With the Federal Reserve poised to start cutting interest rates Wednesday, investors cautioned against policy “angst,” calling for a gradual easing cycle to build confidence in the economy.

Speaking at the Future Proof festival in California, David Kelly, chief global strategist for JPMorgan Asset Management, said the central bank risked “freaking people out” by being too hawkish.

“If they cut rates aggressively here, they're going to undermine confidence,” Kelly said in an interview with Yahoo Finance. “It’s kind of like lowering a piano down from the fourth floor of the building. You've got to do it slowly and carefully.”

The FOMC meeting is set to officially bring an end to a years-long tightening campaign to cool inflation, marking a significant shift in policy. The most recent Consumer Price Index (CPI) showed prices increased 2.5% year on year in August, the slowest rate of increase since 2021, putting inflation within reach of the Fed's 2% target.

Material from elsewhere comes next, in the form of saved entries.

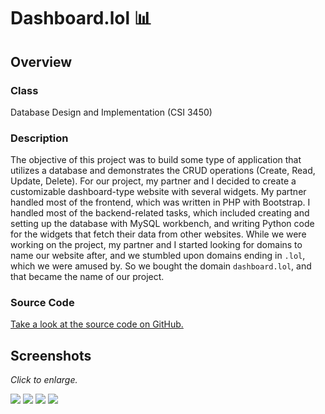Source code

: # Dashboard.lol 📊

## Overview

### Class

Database Design and Implementation (CSI 3450)

### Description

The objective of this project was to build some type of application that utilizes a database and demonstrates the CRUD operations (Create, Read, Update, Delete).
For our project, my partner and I decided to create a customizable dashboard-type website with several widgets.
My partner handled most of the frontend, which was written in PHP with Bootstrap.
I handled most of the backend-related tasks, which included creating and setting up the database with MySQL workbench, and writing Python code for the widgets that fetch their data from other websites.
While we were working on the project, my partner and I started looking for domains to name our website after, and we stumbled upon domains ending in `.lol`, which we were amused by.
So we bought the domain `dashboard.lol`, and that became the name of our project.

### Source Code

[Take a look at the source code on GitHub.](https://github.com/dmocnik/dashboard.lol)

## Screenshots

*Click to enlarge.*

<Image src='../assets/projects/dashboard_0.png' caption='The main Dashboard screen'/>

<Image src='../assets/projects/dashboard_1.png' caption='Editing user info, and number of columns on dashboard'/>

<Image src='../assets/projects/dashboard_2.png' caption='The "widget store" where you can add and remove widgets from your dashboard'/>

<Image src='../assets/projects/dashboard_3.png' caption='ER diagram of the database'/>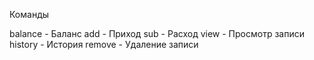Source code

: Команды

balance - Баланс
add - Приход
sub - Расход
view - Просмотр записи
history - История
remove - Удаление записи
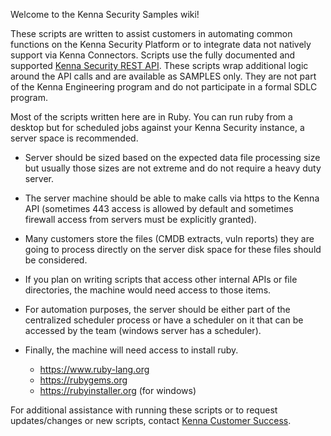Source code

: Welcome to the Kenna Security Samples wiki!

These scripts are written to assist customers in automating common functions on the Kenna Security Platform or to integrate data not natively support via Kenna Connectors. Scripts use the fully documented and supported [Kenna Security REST API](https://api.kennasecurity.com/introduction). These scripts wrap additional logic around the API calls and are available as SAMPLES only. They are not part of the Kenna Engineering program and do not participate in a formal SDLC program. 

Most of the scripts written here are in Ruby. You can run ruby from a desktop but for scheduled jobs against your Kenna Security instance, a server space is recommended. 

* Server should be sized based on the expected data file processing size but usually those sizes are not extreme and do not require a heavy duty server. 

* The server machine should be able to make calls via https to the Kenna API (sometimes 443 access is allowed by default and sometimes firewall access from servers must be explicitly granted). 

* Many customers store the files (CMDB extracts, vuln reports) they are going to process directly on the server disk space for these files should be considered.

* If you plan on writing scripts that access other internal APIs or file directories, the machine would need access to those items. 

* For automation purposes, the server should be either part of the centralized scheduler process or have a scheduler on it that can be accessed by the team (windows server has a scheduler). 

* Finally, the machine will need access to install ruby. 
  * https://www.ruby-lang.org
  * https://rubygems.org
  * https://rubyinstaller.org (for windows)

For additional assistance with running these scripts or to request updates/changes or new scripts, contact [Kenna Customer Success](mailto:customersuccess@kennascurity.com).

JPMorgan's David Kelly noted that the Fed's policy decision is like "lowering a piano down from the fourth floor of the building. You've got to do it slowly and carefully.” (Leon Neal/Getty Images) · (Leon Neal via Getty Images)

But Wall Street has remained divided on how aggressively the Fed should move to protect the labor market and avoid a recession — and on whether to cut interest rates by 25 or 50 basis points. Kelly struck an optimistic tone, saying that while growth is likely slow, the risks of a significant economic downturn remain low.

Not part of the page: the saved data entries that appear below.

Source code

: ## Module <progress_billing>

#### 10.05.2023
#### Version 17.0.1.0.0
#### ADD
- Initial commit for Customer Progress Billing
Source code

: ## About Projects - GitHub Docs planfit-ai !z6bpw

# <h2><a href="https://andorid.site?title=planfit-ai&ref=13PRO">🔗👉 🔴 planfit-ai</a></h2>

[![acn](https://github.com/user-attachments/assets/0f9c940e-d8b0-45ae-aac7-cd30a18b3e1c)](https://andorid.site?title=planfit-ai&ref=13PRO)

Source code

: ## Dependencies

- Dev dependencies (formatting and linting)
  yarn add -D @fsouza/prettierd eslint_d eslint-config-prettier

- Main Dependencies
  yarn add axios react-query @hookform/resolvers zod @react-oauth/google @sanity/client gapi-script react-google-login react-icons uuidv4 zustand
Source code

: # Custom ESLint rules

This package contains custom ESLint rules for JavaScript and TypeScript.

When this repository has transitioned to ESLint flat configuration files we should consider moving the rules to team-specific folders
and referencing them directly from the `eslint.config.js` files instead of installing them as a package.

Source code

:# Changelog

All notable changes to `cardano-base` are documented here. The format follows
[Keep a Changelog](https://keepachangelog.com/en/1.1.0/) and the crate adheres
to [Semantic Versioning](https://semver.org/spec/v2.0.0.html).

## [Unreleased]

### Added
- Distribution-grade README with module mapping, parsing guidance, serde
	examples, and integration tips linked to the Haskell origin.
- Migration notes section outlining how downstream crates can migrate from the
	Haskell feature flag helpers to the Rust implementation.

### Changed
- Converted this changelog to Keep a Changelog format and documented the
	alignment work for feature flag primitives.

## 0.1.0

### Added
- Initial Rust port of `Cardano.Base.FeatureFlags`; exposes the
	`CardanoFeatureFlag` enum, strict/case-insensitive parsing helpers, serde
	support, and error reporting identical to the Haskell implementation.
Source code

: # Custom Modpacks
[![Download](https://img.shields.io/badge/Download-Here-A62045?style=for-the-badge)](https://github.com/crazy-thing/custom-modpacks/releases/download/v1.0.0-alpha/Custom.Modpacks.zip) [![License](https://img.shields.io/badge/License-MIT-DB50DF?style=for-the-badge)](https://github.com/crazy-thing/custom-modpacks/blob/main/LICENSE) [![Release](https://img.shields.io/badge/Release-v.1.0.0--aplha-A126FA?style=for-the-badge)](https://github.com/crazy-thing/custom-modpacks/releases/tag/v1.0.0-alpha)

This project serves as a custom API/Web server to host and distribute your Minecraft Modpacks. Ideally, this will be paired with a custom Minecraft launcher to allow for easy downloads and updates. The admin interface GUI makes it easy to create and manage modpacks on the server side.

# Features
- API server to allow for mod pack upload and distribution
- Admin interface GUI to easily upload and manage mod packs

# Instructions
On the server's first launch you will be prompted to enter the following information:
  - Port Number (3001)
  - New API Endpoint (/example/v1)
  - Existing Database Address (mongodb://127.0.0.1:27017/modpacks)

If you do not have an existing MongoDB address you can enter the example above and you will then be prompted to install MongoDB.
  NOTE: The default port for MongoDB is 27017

"In the end, you've got to give me a reason why consumers stop spending, and I think it takes a lot to make American consumers stop spending," Kelly said.

Retail sales data released Monday pointed to the relative resilience among consumers. Sales increased unexpectedly in August by 0.1%, while the July data was revised up to 1.1%. That comes as the labor market starts to show signs of slowing, as the US economy added fewer jobs than expected in August.

Saira Malik, president of Nuveen equities and fixed income, said the cycle of high inflation and interest rate increases will eventually hit the consumer. She forecasts an economic recession "sometime" in 2025.

"We are definitely cautious," Malik said at Future Proof. "Look at history. Employment markets tend to crack right when a recession starts, so you cannot depend on employment telling you when a recession is coming."

Bryan Whalen, chief investment officer at TCW’s fixed income group, echoed those sentiments. The Fed’s policy shift may defer a downturn in the economy, but it’s unlikely to prevent it, he said.

“Whether it's going to be a mild recession or a moderate recession, I think a lot of that's going to be determined by the Fed reaction function, how bad things get,” Whalen said. “Does something break in the capital markets? And then how do they react from a rate and a [quantitative easing] perspective? That will determine how deep this goes.”